Q: Why is the atmosphere especially susceptible to changes in carbon content?

Because it is one of the smallest carbon reservoirs, so even small transfers of carbon in or out cause relatively large changes in atmospheric CO₂.

Q: What is the global carbon cycle paradox?

Although atmospheric CO₂ significantly influences climate and the atmosphere is a small, easily changed reservoir, Earth’s climate appears remarkably stable over the last billion years.

Q: How quickly would atmospheric CO₂ run out if volcanism were shut off?

In ~4,000 years with all other fluxes unchanged; ~25,000 years including near-surface carbon (continental and oceanic); ~300,000 years including deep ocean carbon.

Q: Why is volcanism NOT the thermostat-like process regulating atmospheric CO₂?

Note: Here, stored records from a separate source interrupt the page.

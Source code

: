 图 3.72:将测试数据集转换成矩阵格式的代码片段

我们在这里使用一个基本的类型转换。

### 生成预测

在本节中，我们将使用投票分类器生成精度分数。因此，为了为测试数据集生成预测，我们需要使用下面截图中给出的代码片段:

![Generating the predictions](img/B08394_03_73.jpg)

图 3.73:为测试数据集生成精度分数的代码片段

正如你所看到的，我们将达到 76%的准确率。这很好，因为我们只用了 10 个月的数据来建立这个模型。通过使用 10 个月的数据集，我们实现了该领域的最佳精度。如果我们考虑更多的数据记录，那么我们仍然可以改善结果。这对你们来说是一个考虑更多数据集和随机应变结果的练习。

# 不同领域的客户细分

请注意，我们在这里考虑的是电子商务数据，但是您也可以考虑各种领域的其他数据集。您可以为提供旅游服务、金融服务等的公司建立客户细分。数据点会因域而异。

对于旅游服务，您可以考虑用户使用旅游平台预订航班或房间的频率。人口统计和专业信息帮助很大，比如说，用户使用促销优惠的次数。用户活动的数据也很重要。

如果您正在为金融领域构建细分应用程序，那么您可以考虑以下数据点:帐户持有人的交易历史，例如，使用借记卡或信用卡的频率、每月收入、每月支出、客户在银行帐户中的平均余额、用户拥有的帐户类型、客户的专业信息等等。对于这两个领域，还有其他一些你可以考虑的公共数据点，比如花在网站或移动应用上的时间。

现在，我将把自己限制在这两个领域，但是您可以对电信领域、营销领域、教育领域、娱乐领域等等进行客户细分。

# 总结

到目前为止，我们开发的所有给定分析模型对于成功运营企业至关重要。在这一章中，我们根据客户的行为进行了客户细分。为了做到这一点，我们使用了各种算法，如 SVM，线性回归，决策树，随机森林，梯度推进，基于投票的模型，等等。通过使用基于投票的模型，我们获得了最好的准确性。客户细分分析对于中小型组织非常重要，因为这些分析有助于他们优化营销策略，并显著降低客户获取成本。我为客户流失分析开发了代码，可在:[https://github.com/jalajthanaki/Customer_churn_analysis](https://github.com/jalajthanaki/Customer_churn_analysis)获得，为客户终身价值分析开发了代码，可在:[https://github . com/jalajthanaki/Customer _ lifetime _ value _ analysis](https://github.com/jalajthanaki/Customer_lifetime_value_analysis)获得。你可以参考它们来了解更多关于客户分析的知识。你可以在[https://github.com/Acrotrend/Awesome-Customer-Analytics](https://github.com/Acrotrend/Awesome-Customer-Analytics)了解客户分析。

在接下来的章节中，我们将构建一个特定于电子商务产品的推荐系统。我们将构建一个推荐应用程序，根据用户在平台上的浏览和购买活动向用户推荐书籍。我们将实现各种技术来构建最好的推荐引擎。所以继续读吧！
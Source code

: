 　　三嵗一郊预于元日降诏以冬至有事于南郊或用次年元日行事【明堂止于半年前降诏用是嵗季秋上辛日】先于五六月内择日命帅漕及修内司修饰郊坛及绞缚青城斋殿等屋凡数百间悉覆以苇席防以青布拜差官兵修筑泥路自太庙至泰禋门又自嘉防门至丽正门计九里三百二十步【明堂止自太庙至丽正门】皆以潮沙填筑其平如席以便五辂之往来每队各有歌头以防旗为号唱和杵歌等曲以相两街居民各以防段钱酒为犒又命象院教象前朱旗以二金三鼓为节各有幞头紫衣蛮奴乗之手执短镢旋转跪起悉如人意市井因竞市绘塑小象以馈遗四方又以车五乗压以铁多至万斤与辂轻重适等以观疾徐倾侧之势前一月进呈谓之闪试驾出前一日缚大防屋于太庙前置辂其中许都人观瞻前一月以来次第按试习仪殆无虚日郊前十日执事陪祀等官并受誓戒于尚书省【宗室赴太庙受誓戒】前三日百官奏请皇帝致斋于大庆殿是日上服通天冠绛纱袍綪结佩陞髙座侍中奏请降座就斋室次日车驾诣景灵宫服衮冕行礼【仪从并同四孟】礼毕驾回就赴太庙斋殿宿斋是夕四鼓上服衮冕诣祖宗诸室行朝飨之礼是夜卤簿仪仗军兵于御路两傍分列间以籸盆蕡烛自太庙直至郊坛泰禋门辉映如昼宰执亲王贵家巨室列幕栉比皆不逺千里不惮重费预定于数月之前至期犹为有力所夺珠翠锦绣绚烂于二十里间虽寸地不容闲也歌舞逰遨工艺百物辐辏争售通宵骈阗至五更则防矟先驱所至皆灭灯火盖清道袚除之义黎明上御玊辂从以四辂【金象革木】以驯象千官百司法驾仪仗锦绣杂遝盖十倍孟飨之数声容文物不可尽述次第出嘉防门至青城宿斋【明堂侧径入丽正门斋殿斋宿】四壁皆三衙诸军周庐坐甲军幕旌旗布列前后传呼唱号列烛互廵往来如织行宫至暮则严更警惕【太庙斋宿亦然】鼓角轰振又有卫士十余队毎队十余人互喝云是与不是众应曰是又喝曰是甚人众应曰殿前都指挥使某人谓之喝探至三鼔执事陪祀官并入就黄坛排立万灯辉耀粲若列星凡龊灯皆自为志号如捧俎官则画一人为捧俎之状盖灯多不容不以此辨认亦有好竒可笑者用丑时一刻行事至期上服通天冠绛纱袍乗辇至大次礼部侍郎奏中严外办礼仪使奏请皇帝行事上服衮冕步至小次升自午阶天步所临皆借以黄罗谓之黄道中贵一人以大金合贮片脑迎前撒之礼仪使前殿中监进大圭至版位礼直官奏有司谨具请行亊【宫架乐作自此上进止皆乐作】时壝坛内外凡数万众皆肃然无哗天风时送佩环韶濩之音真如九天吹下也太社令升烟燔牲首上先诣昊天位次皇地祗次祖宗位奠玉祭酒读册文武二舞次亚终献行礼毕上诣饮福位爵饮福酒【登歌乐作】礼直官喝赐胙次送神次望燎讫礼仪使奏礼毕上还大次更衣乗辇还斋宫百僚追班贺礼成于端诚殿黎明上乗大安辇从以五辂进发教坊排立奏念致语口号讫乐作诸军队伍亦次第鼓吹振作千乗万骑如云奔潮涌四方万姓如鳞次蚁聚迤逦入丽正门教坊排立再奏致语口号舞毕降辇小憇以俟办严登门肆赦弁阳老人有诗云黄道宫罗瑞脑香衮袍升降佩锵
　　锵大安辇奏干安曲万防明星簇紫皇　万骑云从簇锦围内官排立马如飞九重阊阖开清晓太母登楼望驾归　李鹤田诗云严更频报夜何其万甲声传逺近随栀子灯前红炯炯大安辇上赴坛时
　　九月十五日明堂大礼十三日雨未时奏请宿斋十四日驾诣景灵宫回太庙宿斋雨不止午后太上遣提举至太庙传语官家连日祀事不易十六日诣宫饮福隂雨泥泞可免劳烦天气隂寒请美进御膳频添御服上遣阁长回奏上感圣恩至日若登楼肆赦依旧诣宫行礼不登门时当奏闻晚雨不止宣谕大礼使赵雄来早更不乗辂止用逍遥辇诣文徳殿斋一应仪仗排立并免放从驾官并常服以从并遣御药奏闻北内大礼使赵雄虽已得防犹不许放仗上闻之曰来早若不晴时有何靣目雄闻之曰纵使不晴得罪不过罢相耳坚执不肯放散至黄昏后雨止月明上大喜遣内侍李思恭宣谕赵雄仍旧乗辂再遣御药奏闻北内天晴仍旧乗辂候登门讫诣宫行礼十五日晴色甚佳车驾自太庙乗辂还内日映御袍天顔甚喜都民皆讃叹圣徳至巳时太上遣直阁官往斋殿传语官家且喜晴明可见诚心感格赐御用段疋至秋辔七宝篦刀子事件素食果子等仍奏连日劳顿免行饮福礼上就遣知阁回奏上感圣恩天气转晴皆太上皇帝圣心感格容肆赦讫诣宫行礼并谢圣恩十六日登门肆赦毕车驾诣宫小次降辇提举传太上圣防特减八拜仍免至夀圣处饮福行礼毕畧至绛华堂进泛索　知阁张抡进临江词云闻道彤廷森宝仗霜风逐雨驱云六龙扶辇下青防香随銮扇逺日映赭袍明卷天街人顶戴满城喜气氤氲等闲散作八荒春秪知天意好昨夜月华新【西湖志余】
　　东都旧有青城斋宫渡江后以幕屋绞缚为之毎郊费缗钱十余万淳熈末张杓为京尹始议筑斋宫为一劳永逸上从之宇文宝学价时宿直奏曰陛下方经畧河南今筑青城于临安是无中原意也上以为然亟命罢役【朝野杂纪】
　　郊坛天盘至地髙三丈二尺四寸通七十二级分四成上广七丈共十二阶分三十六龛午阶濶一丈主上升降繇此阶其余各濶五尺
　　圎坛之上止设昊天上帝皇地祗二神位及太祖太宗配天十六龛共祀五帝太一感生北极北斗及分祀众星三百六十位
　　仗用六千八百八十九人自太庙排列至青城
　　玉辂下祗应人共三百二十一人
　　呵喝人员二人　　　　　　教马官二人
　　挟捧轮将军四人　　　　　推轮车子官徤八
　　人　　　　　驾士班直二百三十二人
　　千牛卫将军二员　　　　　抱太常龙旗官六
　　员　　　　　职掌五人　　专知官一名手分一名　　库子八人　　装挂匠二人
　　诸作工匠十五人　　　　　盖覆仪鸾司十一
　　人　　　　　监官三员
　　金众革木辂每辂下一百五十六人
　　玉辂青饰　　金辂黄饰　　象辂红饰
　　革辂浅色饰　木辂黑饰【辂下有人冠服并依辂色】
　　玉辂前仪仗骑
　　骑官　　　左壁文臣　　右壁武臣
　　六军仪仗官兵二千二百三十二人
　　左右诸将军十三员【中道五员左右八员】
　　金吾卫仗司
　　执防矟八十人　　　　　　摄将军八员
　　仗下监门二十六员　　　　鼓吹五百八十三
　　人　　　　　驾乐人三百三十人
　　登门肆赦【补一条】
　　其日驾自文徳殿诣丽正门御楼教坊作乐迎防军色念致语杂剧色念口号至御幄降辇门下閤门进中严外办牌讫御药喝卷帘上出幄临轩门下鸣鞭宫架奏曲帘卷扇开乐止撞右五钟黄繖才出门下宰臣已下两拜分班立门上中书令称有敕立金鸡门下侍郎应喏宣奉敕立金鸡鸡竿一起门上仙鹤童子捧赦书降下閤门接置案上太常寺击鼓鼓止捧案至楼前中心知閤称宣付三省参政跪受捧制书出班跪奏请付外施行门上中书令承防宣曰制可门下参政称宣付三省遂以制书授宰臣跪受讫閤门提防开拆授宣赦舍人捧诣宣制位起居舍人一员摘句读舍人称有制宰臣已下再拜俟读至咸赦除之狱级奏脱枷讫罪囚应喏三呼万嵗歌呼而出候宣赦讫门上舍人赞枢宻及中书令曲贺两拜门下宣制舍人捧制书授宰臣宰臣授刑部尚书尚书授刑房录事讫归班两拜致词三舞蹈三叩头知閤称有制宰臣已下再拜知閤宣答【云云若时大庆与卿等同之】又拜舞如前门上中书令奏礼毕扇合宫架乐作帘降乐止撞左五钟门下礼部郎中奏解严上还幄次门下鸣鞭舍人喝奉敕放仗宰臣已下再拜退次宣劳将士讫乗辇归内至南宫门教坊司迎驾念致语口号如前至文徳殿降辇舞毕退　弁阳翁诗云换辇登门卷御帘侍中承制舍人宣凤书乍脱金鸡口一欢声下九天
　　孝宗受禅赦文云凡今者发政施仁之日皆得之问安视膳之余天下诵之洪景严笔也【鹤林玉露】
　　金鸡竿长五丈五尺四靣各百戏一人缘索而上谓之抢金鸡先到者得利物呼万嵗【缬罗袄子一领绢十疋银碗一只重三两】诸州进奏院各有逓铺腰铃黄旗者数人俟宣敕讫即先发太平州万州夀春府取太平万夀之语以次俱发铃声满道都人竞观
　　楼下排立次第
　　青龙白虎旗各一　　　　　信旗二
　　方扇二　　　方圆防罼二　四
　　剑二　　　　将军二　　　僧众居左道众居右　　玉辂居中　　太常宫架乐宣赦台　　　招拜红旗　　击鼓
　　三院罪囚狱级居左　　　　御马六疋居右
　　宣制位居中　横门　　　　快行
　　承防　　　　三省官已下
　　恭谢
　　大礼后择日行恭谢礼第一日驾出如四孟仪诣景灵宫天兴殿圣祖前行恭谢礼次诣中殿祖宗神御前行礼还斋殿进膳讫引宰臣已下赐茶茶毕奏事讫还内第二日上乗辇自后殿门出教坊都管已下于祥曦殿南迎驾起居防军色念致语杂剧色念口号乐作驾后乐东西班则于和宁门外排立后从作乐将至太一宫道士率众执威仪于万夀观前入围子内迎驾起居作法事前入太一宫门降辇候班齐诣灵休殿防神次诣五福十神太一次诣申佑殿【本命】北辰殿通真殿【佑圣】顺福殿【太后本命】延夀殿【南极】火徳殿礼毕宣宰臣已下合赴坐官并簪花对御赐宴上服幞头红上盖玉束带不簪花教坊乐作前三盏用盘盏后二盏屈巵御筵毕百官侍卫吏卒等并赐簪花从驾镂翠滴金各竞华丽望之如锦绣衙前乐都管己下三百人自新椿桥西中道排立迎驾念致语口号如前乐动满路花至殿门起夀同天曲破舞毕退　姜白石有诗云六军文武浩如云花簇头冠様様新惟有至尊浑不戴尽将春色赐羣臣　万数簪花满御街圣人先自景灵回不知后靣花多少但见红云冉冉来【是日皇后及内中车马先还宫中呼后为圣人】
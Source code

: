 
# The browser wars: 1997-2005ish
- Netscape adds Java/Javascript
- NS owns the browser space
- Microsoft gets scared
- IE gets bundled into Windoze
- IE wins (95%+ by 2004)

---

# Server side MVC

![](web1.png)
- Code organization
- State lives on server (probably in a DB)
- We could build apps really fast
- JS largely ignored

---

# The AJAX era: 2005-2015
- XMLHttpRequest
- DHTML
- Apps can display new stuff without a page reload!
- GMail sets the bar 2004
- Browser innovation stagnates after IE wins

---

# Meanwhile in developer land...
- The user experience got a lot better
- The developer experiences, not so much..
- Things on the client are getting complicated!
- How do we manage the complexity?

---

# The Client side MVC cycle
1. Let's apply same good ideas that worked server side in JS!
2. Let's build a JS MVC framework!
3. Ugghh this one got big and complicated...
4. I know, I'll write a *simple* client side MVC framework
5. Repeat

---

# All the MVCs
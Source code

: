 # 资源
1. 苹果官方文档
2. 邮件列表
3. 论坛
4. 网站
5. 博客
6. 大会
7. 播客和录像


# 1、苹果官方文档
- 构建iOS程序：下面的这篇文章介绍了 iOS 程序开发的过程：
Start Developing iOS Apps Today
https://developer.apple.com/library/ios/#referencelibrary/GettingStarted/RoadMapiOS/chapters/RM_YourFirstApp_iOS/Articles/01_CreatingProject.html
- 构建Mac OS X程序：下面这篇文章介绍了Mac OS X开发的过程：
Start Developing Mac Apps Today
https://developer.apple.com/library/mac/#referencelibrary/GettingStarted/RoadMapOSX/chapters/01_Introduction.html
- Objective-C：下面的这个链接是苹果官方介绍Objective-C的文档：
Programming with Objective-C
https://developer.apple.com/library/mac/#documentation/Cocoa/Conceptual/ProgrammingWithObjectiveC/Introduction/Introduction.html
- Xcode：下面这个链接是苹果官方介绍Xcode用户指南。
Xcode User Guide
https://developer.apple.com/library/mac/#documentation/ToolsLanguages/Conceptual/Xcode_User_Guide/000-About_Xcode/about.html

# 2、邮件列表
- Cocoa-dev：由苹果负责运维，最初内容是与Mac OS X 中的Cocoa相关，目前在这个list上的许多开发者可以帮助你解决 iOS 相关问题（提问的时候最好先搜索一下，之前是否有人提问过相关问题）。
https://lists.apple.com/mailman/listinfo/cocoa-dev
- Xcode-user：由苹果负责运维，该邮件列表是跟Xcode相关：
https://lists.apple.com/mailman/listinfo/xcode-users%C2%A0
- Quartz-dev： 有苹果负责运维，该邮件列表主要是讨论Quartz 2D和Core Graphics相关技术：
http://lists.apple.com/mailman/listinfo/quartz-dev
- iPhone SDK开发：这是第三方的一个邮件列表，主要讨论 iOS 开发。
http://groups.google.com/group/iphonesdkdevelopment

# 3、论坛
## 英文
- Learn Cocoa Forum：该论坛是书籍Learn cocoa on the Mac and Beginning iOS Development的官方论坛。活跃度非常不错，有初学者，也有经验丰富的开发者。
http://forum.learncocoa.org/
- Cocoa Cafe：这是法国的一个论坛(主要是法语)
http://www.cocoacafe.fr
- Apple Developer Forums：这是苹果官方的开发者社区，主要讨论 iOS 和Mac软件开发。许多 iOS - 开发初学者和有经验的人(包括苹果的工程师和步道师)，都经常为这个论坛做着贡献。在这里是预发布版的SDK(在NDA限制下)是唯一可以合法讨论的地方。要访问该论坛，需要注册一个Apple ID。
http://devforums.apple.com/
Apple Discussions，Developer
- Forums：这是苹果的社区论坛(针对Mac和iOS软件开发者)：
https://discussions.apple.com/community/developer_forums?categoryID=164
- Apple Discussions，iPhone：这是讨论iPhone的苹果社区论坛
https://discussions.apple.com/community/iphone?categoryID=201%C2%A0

It acts on relatively short timescales, involves relatively small fluxes, is driven from Earth’s interior by plate tectonics, and critically does not react to external atmospheric changes.

Q: What is the difference between carbonate weathering and silicate weathering in terms of atmospheric CO₂?

Carbonate weathering operates on timescales less than 1 million years but has no net impact on atmospheric CO₂ (equal exchange). Silicate weathering removes CO₂ from the atmosphere on timescales of millions to tens of millions of years.

Q: Why does only silicate weathering remove CO₂ from the atmosphere?

Because the carbon from silicate weathering sinks to the ocean floor as solid carbonate and remains sequestered for many millions of years until subduction, rather than being returned to the atmosphere.

Q: What happens when the weathering flux exceeds the volcanism flux?

Atmospheric CO₂ decreases (fast, small reservoir) and lithospheric carbon increases (slow, large reservoir).

Q: What happens when the volcanism flux exceeds the weathering flux?

Atmospheric CO₂ increases (fast, small reservoir) and lithospheric carbon decreases (slow, large reservoir).

Q: How could smaller continents have helped counteract the Faint Young Sun?

Smaller continents meant less silicate weathering, so less CO₂ was removed from the atmosphere, allowing higher atmospheric CO₂ concentrations to compensate for weaker solar output.

Q: What regulates volcanic CO₂ emissions?

Plate tectonic activity — which is driven from Earth’s interior and does not exhibit thermostat-like behaviour in response to surface climate changes.